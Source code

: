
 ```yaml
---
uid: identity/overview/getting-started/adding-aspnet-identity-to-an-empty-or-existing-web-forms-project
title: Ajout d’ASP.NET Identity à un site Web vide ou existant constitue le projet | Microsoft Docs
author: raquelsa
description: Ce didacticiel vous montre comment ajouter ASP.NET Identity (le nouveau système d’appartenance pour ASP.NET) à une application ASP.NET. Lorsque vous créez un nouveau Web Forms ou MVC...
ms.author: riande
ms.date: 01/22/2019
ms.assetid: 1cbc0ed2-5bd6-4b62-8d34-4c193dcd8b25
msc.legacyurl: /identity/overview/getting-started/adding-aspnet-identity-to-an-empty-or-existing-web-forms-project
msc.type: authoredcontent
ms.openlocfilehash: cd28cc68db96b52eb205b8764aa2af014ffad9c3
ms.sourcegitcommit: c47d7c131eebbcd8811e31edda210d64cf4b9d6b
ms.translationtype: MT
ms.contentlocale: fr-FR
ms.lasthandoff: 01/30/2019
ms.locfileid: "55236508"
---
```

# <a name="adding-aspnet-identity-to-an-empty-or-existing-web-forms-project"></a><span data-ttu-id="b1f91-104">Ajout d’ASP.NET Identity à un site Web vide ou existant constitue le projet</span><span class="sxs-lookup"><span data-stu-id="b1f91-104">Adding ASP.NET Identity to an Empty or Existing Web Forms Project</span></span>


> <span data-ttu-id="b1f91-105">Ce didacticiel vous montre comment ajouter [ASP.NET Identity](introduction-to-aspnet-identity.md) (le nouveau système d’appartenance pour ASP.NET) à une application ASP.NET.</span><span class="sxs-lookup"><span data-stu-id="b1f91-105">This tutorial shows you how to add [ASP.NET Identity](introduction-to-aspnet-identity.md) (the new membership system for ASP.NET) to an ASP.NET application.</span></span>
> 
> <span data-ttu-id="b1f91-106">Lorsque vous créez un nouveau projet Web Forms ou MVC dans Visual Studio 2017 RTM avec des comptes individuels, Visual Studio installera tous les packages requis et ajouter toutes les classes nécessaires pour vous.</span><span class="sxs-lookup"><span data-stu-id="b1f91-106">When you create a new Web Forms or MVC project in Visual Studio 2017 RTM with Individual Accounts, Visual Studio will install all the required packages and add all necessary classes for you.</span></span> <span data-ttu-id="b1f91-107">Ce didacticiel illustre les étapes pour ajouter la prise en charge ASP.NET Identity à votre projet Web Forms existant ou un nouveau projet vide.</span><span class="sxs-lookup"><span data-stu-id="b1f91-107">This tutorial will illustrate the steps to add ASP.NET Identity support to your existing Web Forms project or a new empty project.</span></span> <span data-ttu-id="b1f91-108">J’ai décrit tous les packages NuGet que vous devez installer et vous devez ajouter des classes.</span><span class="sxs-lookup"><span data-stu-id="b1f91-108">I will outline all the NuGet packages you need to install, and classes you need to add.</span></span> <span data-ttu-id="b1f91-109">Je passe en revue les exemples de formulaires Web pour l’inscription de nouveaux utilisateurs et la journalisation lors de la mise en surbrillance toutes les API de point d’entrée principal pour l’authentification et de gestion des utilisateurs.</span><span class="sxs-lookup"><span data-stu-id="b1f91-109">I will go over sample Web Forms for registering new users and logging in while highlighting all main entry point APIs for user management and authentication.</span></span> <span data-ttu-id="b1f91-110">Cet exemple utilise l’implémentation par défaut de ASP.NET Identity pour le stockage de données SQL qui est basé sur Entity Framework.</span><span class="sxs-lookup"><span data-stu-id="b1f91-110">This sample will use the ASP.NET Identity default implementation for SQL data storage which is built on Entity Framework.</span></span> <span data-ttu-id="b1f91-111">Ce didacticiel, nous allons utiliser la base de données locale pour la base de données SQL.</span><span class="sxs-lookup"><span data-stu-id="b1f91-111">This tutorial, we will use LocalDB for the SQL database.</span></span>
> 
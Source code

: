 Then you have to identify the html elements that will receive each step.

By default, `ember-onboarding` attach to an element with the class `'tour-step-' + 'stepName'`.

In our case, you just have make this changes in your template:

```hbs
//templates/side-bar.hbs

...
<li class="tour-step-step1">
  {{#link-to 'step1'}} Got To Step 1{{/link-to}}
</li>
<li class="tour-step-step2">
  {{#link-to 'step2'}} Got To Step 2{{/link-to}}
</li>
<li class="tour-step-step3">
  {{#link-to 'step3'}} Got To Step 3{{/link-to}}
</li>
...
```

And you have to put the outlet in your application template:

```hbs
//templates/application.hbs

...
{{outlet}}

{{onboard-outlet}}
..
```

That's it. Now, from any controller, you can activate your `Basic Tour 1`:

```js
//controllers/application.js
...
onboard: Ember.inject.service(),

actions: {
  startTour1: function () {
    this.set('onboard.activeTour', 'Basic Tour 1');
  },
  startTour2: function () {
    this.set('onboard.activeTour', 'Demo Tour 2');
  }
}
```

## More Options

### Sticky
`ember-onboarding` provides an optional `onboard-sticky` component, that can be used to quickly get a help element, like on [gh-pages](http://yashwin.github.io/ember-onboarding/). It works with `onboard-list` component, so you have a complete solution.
::::
TASK OBJECTIVE ->
Your answer should be all lines from the data that contain "getting".

SOLVED PROBLEM ->
uid: identity/overview/getting-started/adding-aspnet-identity-to-an-empty-or-existing-web-forms-project
msc.legacyurl: /identity/overview/getting-started/adding-aspnet-identity-to-an-empty-or-existing-web-forms-project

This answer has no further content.